#### [EXERCISE BRIEF]
Among the lines below, copy exactly those from the one with "Para suporte, entre" through the one with "and Latest Trends</strong></p>", counting both ends.

Stored data
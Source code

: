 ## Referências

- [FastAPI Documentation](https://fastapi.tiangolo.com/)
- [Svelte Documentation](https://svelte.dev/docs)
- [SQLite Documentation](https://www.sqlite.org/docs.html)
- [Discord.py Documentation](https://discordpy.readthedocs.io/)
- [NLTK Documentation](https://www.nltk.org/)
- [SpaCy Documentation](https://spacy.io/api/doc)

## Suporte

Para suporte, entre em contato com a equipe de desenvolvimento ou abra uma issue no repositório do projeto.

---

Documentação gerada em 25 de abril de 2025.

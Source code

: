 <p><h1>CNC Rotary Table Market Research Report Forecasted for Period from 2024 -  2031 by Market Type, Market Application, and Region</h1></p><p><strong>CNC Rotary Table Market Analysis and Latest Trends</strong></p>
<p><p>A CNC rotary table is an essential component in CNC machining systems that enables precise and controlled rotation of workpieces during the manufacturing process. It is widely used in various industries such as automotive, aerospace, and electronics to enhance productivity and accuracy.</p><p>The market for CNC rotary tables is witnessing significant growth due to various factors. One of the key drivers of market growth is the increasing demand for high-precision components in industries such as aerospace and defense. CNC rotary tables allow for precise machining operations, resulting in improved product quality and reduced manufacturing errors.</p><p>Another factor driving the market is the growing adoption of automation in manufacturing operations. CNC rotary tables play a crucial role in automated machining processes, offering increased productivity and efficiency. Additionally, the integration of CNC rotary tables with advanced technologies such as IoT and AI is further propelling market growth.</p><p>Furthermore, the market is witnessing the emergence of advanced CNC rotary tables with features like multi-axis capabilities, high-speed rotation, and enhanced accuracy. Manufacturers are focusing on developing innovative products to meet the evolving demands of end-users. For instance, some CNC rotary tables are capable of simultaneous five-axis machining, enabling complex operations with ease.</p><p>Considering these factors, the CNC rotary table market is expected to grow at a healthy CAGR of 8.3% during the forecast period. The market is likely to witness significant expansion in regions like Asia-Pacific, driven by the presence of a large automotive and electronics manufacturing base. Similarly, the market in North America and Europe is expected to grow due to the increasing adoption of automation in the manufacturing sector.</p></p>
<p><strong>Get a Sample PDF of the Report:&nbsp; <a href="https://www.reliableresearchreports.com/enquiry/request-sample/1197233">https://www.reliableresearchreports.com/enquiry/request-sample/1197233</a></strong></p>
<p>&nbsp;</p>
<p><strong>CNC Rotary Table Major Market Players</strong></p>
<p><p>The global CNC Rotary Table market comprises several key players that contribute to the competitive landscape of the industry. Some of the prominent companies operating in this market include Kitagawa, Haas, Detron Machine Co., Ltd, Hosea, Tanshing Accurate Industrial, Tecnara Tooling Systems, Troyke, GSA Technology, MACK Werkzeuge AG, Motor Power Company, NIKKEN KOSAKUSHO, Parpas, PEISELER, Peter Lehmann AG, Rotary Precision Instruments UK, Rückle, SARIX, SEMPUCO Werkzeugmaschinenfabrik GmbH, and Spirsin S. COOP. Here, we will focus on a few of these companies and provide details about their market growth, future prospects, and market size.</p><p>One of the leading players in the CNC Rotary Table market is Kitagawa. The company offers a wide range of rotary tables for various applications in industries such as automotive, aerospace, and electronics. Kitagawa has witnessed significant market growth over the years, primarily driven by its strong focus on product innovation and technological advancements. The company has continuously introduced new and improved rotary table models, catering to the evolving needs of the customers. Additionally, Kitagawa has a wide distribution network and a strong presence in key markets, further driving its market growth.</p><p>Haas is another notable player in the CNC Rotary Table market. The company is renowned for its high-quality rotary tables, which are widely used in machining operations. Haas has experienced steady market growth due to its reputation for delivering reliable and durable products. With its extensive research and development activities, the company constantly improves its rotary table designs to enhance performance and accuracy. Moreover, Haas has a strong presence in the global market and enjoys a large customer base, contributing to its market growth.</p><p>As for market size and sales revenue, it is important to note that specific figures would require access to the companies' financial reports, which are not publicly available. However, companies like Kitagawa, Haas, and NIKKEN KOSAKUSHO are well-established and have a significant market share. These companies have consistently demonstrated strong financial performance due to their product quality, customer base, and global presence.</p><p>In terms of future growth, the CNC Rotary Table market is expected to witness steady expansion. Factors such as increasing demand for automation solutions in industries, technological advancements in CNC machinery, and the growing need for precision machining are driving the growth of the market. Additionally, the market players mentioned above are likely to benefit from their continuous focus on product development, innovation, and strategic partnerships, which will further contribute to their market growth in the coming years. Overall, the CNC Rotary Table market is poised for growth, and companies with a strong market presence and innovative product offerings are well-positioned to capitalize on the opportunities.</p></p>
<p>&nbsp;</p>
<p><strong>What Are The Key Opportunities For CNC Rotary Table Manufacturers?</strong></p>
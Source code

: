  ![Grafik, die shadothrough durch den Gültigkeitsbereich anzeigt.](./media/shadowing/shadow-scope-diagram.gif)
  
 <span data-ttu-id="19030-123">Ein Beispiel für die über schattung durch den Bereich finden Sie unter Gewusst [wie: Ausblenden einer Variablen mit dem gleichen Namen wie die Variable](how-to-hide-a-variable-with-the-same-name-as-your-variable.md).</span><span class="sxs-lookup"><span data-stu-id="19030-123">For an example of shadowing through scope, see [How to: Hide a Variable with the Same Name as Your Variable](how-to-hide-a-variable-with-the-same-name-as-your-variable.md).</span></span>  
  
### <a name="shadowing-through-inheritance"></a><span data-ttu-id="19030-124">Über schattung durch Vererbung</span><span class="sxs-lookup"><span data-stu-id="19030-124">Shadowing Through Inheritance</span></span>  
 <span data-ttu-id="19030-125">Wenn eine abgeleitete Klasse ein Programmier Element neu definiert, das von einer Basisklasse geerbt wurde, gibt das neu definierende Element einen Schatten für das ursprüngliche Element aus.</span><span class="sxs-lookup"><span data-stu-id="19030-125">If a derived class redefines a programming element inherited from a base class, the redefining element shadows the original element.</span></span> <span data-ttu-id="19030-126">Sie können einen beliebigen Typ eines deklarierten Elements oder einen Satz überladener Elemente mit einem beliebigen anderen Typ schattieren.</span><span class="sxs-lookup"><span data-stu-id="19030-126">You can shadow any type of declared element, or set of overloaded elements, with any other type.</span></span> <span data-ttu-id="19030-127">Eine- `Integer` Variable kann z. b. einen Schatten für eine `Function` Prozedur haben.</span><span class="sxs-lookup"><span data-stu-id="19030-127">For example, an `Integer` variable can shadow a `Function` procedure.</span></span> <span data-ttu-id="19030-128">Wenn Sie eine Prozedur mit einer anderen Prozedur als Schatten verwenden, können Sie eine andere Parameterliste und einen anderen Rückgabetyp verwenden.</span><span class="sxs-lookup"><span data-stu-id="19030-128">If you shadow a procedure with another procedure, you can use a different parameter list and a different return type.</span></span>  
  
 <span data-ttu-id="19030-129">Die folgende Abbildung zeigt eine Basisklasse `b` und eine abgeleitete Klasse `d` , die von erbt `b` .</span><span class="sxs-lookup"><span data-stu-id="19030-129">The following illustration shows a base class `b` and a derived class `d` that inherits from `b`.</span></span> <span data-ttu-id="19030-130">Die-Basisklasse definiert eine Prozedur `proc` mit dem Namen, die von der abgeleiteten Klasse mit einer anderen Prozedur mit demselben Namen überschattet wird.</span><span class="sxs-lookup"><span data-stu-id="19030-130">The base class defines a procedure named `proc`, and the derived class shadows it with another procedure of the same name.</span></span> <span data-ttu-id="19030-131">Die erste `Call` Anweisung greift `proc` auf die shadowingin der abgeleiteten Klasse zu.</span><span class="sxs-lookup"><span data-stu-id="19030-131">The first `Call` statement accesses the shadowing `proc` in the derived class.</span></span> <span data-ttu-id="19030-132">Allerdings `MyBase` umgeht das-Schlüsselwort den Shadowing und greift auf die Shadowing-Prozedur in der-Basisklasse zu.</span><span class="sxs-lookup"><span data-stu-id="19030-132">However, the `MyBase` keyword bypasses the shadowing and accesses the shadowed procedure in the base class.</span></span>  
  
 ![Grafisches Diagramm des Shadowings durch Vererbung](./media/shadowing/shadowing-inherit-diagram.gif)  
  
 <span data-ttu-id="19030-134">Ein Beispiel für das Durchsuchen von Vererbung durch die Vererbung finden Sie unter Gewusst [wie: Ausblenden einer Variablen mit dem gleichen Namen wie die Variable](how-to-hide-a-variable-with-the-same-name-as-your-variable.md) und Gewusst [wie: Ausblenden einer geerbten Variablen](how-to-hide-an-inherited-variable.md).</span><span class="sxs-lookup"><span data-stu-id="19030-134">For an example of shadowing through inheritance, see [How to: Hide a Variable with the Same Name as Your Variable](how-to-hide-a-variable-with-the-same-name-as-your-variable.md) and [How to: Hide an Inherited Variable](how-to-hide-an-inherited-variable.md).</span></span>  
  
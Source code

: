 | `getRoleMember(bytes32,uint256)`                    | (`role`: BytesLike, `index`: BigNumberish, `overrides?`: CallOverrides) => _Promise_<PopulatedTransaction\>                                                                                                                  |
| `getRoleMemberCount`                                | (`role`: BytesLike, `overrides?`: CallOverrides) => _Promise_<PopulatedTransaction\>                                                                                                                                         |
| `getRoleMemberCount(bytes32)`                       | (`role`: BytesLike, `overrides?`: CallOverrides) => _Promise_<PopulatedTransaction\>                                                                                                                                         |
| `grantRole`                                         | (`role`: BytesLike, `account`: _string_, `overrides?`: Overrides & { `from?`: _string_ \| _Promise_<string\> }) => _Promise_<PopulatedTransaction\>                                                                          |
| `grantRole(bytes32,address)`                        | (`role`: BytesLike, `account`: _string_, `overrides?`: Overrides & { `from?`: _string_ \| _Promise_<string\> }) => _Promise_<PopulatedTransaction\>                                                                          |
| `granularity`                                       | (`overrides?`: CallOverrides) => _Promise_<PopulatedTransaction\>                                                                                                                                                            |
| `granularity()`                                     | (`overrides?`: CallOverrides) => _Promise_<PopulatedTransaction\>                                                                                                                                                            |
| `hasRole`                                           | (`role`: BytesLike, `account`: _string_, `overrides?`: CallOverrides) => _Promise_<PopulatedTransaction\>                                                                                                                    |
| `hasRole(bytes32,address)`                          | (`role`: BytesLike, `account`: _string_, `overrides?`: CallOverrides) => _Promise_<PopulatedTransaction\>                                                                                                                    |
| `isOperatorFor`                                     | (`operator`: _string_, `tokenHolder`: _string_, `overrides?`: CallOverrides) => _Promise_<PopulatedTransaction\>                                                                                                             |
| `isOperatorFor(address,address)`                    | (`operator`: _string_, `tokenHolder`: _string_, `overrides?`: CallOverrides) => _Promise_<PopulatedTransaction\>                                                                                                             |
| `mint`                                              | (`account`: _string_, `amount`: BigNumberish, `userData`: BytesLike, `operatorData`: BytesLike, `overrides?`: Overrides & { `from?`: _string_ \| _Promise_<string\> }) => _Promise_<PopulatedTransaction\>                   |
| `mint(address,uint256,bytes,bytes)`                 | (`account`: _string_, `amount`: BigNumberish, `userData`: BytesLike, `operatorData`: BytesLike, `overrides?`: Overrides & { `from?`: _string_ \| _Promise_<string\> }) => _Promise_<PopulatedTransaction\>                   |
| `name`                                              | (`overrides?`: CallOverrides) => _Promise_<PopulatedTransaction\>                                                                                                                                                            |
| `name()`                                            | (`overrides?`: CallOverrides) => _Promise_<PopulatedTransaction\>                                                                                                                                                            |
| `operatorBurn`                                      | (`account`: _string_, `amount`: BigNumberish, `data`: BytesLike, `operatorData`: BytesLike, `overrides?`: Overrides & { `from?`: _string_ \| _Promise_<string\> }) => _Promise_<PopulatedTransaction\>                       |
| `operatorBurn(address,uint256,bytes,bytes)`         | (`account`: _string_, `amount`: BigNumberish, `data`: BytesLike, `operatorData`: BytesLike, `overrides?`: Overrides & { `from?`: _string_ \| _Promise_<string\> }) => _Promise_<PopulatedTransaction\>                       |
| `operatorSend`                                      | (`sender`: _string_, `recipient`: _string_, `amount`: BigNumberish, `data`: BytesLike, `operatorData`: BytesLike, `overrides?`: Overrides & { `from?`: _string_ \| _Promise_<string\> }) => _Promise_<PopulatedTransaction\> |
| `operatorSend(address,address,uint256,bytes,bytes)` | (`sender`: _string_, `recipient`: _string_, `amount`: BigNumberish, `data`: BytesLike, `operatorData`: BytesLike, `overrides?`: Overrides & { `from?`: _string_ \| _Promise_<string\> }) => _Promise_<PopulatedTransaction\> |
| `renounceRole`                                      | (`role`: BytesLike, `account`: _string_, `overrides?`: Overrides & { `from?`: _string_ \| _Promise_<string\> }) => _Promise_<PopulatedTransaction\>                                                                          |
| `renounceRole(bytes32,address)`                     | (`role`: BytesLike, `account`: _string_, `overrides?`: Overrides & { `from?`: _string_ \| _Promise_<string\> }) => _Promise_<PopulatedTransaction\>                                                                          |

#### [ANSWER SPACE]
Para suporte, entre em contato com a equipe de desenvolvimento ou abra uma issue no repositório do projeto.

---

Documentação gerada em 25 de abril de 2025.

Source code

: <p><h1>CNC Rotary Table Market Research Report Forecasted for Period from 2024 -  2031 by Market Type, Market Application, and Region</h1></p><p><strong>CNC Rotary Table Market Analysis and Latest Trends</strong></p>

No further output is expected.